OLG Hamm v. 29.08.2014: Zur Anwendung der StVO auf einen öffentlich zugänglichen Parkplatz


Das OLG Hamm (Urteil vom 29.08.2014 - I-9 U 26/14) hat entschieden:
  1. Die Regeln der Straßenverkehrsordnung (StVO) sind auf einem öffentlich zugänglichen Parkplatz grundsätzlich anwendbar.

  2. Einen Vertrauensgrundsatz zugunsten des "fließenden" Verkehrs gegenüber dem wartepflichtigen Ein- oder Ausfahrenden gibt es grundsätzlich nicht.

    Etwas anderes kann gelten, wenn die angelegten Fahrspuren zwischen den Parkplätzen eindeutig Straßencharakter haben und sich bereits aus ihrer baulichen Anlage ergibt, dass sie nicht dem Suchen von Parkplätzen dienen, sondern der Zu- und Abfahrt der Fahrzeuge (hier: Durchfahrtsstraße im Bereich der LKW-Stellplätze auf einem Rastplatz an einer Bundesautobahn).

Siehe auch Öffentlicher und nichtöffentlicher Verkehr und Unfälle auf Parkgelände


Gründe:

I.

Der Kläger macht gegen die Beklagten vollen Schadensersatz aus einem Verkehrsunfall geltend, der sich am 18.06.2013 gegen 17:12 h auf dem an der BAB 44 auf Höhe Km 88,5 gelegenen Rastplatz Eringerfeld in Geseke ereignet hat.
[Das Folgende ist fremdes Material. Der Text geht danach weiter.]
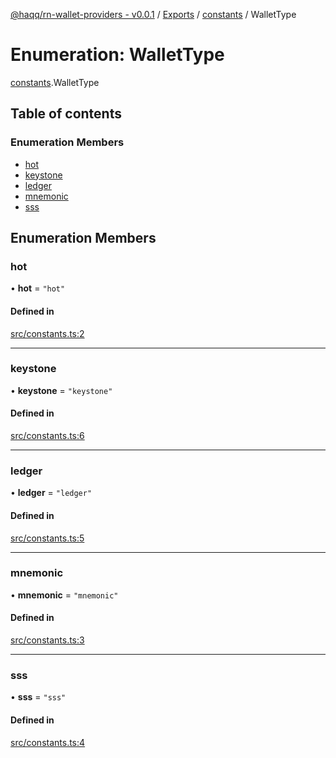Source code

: [@haqq/rn-wallet-providers - v0.0.1](../README.md) / [Exports](../modules.md) / [constants](../modules/constants.md) / WalletType

# Enumeration: WalletType

[constants](../modules/constants.md).WalletType

## Table of contents

### Enumeration Members

- [hot](constants.WalletType.md#hot)
- [keystone](constants.WalletType.md#keystone)
- [ledger](constants.WalletType.md#ledger)
- [mnemonic](constants.WalletType.md#mnemonic)
- [sss](constants.WalletType.md#sss)

## Enumeration Members

### hot

• **hot** = ``"hot"``

#### Defined in

[src/constants.ts:2](https://github.com/haqq-network/haqq-rn-wallet-providers/blob/7850de5/src/constants.ts#L2)

___

### keystone

• **keystone** = ``"keystone"``

#### Defined in

[src/constants.ts:6](https://github.com/haqq-network/haqq-rn-wallet-providers/blob/7850de5/src/constants.ts#L6)

___

### ledger

• **ledger** = ``"ledger"``

#### Defined in

[src/constants.ts:5](https://github.com/haqq-network/haqq-rn-wallet-providers/blob/7850de5/src/constants.ts#L5)

___

### mnemonic

• **mnemonic** = ``"mnemonic"``

#### Defined in

[src/constants.ts:3](https://github.com/haqq-network/haqq-rn-wallet-providers/blob/7850de5/src/constants.ts#L3)

___

### sss

• **sss** = ``"sss"``

#### Defined in

[src/constants.ts:4](https://github.com/haqq-network/haqq-rn-wallet-providers/blob/7850de5/src/constants.ts#L4)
Der Angestellte des Klägers, Herr T, befuhr mit dem Lastzug des Klägers einen im weiteren Verlauf zur Auffahrt zur BAB führenden Zufahrtsweg, an den rechtsseitig ca. 18 schräg angeordnete LKW-Stellplätze angrenzen, von denen die Einfahrt in die Zufahrtstraße möglich ist. Auf dem letzten Stellplatz führte der Beklagte zu 2) mit dem Lastzug der bei der Beklagten zu 3) haftpflichtversicherten Beklagten zu 1) Rangierbewegungen durch. Dabei kam es im Bereich der rechten Fahrspur der Zufahrtstraße zur Kollision beider Lastzüge. Die Beklagte zu 3) hat vorprozessual auf der Grundlage einer 50%igen Haftung unter Kürzung einzelner Schadenspositionen hinsichtlich des Fahrzeugsachschadens die von dem Kläger geltend gemachten Forderungen reguliert.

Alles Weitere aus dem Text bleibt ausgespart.